File Type Rules

Menu option: Options > Preferences > File types

File types dialog box

dtSearch recognizes most file formats automatically. If you are indexing only files such as word processor documents that dtSearch supports and can automatically recognize, you can disregard this section.

If you are indexing other types of files, dtSearch provides a way to specify how you want dtSearch to process the files. For each filter, you can specify a rule that tells dtSearch how you want the file to be handled. You can also use file type rules to override the default handling of some files. For example, you could make a rule to require *.html to be indexed as text, if you want to be able to search HTML tags.

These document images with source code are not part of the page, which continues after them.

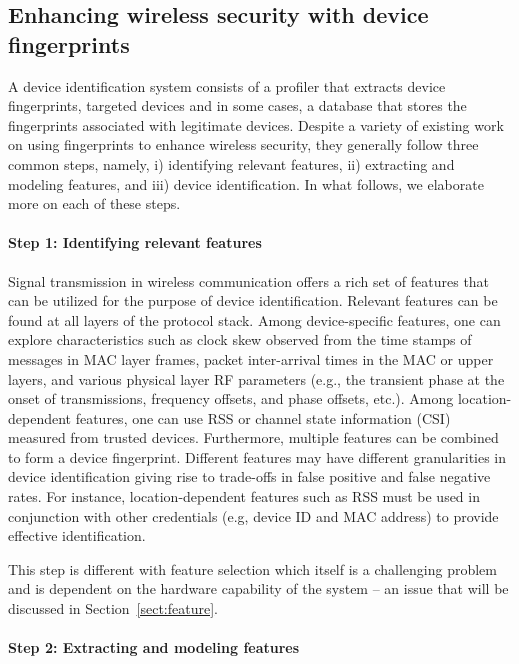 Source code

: \documentclass[journal,draftcls,onecolumn,11pt]{IEEEtran}
\begin{document}
\subsection{Enhancing wireless security with device fingerprints}

A device identification system consists of a profiler that extracts device fingerprints, targeted devices and in some cases, a database that stores the fingerprints associated with legitimate devices. Despite a variety of existing work on using fingerprints to enhance wireless security, they generally follow three common steps, namely, i) identifying relevant features, ii) extracting and modeling features, and iii) device identification.  In what follows, we elaborate more on each of these steps.

\paragraph*{Step 1: Identifying relevant features}

Signal transmission in wireless communication offers a rich set of features that can be utilized for the purpose of device identification. Relevant features can be found at all layers of the protocol stack. Among device-specific features, one can explore characteristics such as clock skew observed from the time stamps of messages in MAC layer frames, packet inter-arrival times in the MAC or upper layers, and various physical layer RF parameters (e.g., the transient phase at the onset of transmissions, frequency offsets, and phase offsets, etc.). Among location-dependent features, one can use RSS or channel state information (CSI) measured from trusted devices.  Furthermore, multiple features can be combined to form a device fingerprint.  Different features may have different granularities in device identification giving rise to trade-offs in false positive and false negative rates.  For instance, location-dependent features such as RSS must be used in conjunction with other credentials (e.g, device ID and MAC address) to provide effective identification.

This step is different with feature selection which itself is a challenging problem and is dependent on the hardware capability of the system -- an issue that will be discussed in Section~\ref{sect:feature}.

\paragraph*{Step 2: Extracting and modeling features}
\end{document}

Before using the file type information, dtSearch will try to detect the format itself. Therefore, no matter what file type specifications you enter, dtSearch will recognize formats such as Microsoft Word that it can detect automatically.

To set up a file type specification

1. Click New... to create a new item, and enter a name to identify it

2. Under File type, select the file format that the rule should select.

3. Under Filename filters, enter filters to identify files with this format.

4. Check the Override all other file type detection methods for these files box if you want dtSearch to always apply the rule, even if a document appears to have a different format.

File types

Several of the file types provide ways to change the way dtSearch indexes certain types of files, such as indexing only the name of a file, or indexing attachments separately from email messages.

"CSV as database"
"CSV as report"

CSV, or "comma-separated values", is a text format that can be used to store databases using commas to separate field values. Usually each row of a CSV file corresponds to one row of the database, with the field names in the first row. You can use these types to specify how dtSearch should treat CSV files. The "CSV as database" format treats each row of the CSV file as a separate document. The "CSV as report" format treats the whole CSV file as a report formatted into rows and columns, like a spreadsheet.

"Filename only"

Use the "Filename only" type to index only the name of files, ignoring the file contents.

"Filtered Binary"

See Filtering Options for information on how filtered documents are indexed.

"IFilter"

IFilters are components that enable various Microsoft search products, such as Microsoft Index Server, to extract text from documents. For example, when you install Microsoft OneNote, an IFilter is installed to enable searching of *.one files. To tell dtSearch to use installed IFilters to process some of your files, set up a rule in the file type table and under File type, select "IFilter".

"MIME Container"
"MIME Document"

A MIME file is an email file, usually with a .eml or .mht extension. MIME files can also be embedded in MBOX email archives, such as the email archives created by Thunderbird and Eudora. dtSearch can automatically detect MIME files and will index each email as a single document, combining the contents of all attachments at the end of the message body.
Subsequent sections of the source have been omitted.